- **Source information**
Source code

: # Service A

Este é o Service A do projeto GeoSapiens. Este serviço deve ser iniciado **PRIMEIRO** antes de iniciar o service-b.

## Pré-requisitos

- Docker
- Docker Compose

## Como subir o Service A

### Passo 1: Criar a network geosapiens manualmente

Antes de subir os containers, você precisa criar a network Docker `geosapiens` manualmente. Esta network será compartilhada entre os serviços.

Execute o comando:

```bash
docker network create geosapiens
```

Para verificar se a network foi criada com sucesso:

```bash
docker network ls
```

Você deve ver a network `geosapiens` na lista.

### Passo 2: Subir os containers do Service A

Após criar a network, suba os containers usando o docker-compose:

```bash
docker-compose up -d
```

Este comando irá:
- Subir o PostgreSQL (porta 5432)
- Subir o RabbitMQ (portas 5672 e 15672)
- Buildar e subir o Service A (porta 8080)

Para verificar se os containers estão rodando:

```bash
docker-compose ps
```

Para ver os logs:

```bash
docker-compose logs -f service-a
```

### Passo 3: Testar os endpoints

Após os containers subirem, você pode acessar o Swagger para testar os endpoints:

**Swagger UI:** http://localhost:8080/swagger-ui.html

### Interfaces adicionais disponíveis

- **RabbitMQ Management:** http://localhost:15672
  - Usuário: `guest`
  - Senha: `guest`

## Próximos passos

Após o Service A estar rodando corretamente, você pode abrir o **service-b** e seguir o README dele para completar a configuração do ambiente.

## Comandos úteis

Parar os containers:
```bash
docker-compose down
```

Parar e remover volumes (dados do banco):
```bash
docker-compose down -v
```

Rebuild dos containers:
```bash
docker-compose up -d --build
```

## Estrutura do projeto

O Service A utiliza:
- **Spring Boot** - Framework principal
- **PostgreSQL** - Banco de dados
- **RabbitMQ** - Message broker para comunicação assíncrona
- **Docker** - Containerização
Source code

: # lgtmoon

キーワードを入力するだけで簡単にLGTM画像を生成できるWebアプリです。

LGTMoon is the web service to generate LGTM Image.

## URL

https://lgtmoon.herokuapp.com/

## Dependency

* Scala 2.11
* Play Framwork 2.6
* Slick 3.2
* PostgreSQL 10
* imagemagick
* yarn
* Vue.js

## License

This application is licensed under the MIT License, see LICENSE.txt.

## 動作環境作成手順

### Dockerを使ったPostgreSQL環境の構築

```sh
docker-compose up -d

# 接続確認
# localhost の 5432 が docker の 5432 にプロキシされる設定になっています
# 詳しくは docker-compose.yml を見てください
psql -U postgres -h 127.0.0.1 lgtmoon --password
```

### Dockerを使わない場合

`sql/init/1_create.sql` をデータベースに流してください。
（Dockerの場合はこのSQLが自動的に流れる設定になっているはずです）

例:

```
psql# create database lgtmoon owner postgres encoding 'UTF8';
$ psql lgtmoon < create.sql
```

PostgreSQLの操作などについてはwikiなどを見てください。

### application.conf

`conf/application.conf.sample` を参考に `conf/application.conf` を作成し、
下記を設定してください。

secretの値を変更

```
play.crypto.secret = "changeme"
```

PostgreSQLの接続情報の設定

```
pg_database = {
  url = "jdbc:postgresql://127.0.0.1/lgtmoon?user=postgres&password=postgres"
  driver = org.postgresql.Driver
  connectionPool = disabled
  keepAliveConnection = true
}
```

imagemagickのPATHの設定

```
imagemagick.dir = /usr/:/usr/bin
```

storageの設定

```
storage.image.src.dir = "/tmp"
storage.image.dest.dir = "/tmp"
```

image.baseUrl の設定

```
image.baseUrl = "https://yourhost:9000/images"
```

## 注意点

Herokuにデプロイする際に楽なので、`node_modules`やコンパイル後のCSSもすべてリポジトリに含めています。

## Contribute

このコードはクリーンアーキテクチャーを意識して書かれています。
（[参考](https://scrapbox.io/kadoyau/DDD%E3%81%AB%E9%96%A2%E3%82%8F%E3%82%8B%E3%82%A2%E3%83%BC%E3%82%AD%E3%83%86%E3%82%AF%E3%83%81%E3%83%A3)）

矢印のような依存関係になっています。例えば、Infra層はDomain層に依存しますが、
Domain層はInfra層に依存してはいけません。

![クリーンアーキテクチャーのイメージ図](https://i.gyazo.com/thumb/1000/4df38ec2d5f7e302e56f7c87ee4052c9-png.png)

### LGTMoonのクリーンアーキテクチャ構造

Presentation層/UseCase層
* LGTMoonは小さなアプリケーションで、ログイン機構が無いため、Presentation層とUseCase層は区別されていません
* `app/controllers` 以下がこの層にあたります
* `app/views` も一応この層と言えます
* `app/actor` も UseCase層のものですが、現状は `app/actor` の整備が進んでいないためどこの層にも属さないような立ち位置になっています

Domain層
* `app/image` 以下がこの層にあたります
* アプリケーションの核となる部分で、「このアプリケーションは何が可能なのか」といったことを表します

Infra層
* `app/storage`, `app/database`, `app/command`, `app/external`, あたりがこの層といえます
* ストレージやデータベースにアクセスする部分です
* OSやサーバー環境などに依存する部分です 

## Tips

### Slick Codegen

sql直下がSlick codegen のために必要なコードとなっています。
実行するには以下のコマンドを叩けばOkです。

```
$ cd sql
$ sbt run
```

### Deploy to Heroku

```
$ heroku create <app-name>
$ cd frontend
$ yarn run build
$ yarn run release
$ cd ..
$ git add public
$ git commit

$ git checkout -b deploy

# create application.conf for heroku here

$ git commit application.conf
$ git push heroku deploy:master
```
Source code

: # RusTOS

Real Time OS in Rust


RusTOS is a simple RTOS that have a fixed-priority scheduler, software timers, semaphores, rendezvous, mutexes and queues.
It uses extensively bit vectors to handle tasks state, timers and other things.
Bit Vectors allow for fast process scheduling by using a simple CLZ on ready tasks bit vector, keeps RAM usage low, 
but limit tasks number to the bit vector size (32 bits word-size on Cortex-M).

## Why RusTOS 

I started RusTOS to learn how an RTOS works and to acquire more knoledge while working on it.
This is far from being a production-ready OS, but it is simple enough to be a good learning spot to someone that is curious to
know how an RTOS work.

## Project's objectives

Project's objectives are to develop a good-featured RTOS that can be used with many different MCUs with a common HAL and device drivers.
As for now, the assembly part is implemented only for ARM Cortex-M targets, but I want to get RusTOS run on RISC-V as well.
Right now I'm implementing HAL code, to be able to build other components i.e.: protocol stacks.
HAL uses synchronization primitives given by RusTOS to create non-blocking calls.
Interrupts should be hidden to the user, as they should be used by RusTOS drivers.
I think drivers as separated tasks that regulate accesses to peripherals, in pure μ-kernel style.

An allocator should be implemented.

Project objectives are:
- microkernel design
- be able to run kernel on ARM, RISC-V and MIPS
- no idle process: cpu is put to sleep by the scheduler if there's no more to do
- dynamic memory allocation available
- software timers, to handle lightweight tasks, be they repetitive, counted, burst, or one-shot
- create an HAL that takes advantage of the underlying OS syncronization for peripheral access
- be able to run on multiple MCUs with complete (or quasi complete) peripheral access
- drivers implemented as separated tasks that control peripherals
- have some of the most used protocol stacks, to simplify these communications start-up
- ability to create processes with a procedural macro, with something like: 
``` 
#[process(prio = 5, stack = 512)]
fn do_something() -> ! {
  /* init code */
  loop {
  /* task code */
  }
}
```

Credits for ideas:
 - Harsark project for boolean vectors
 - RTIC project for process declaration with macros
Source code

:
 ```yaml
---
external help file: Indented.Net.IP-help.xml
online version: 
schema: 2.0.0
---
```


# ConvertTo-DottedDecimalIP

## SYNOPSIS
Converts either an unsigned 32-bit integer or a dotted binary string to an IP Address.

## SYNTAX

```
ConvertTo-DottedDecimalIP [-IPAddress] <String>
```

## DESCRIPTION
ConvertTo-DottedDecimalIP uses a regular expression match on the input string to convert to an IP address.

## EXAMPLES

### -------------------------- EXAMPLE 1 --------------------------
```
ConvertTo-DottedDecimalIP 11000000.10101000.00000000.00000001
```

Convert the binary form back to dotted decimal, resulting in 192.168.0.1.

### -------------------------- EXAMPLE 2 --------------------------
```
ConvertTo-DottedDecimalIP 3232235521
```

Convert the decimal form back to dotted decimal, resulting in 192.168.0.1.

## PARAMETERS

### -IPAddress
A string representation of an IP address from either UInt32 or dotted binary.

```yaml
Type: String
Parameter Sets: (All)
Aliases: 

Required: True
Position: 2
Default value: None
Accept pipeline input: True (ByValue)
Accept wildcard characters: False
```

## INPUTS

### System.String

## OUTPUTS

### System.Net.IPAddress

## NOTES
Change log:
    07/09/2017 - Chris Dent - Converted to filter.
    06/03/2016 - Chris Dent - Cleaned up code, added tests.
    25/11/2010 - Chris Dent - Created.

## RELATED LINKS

- **Goal of the exercise**
The response must consist solely of the lines from the first line of the entries through the line containing "## Como subir o Service A", repeated exactly.

- **Reply**
Source code

: # Service A

Este é o Service A do projeto GeoSapiens. Este serviço deve ser iniciado **PRIMEIRO** antes de iniciar o service-b.

## Pré-requisitos

- Docker
- Docker Compose

## Como subir o Service A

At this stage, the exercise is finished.